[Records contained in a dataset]
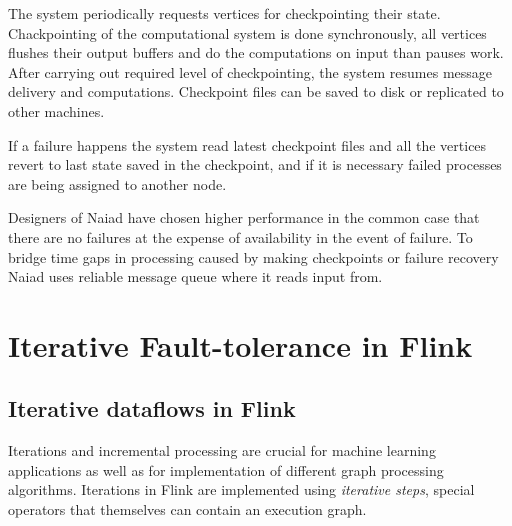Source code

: The system periodically requests vertices for checkpointing their state. Chackpointing of the computational system is done synchronously,  all vertices flushes their output buffers and do the computations on input than pauses work. After carrying out required level of checkpointing, the system resumes message delivery and computations. Checkpoint files can be saved to disk or replicated to other machines.

If a failure happens the system read latest checkpoint files and  all the vertices revert to last state saved in the checkpoint, and if it is necessary failed processes are being assigned to another node.

Designers of Naiad have chosen higher performance in the common case that there are no failures at the expense of availability in the event of failure. To bridge time gaps in processing caused by making checkpoints or failure recovery Naiad uses reliable message queue where it reads input from. 

\section{Iterative Fault-tolerance in Flink}
\subsection{Iterative dataflows in Flink}
Iterations and incremental processing are crucial for machine learning applications as well as for implementation of different graph processing algorithms. Iterations in Flink are implemented using \textit{iterative steps}, special operators that themselves can contain an execution graph.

▸ **YOUR INSTRUCTIONS**
Match on "files": copy every line in the records that has it.

▸ **RESULT**
: The system periodically requests vertices for checkpointing their state. Chackpointing of the computational system is done synchronously,  all vertices flushes their output buffers and do the computations on input than pauses work. After carrying out required level of checkpointing, the system resumes message delivery and computations. Checkpoint files can be saved to disk or replicated to other machines.
If a failure happens the system read latest checkpoint files and  all the vertices revert to last state saved in the checkpoint, and if it is necessary failed processes are being assigned to another node.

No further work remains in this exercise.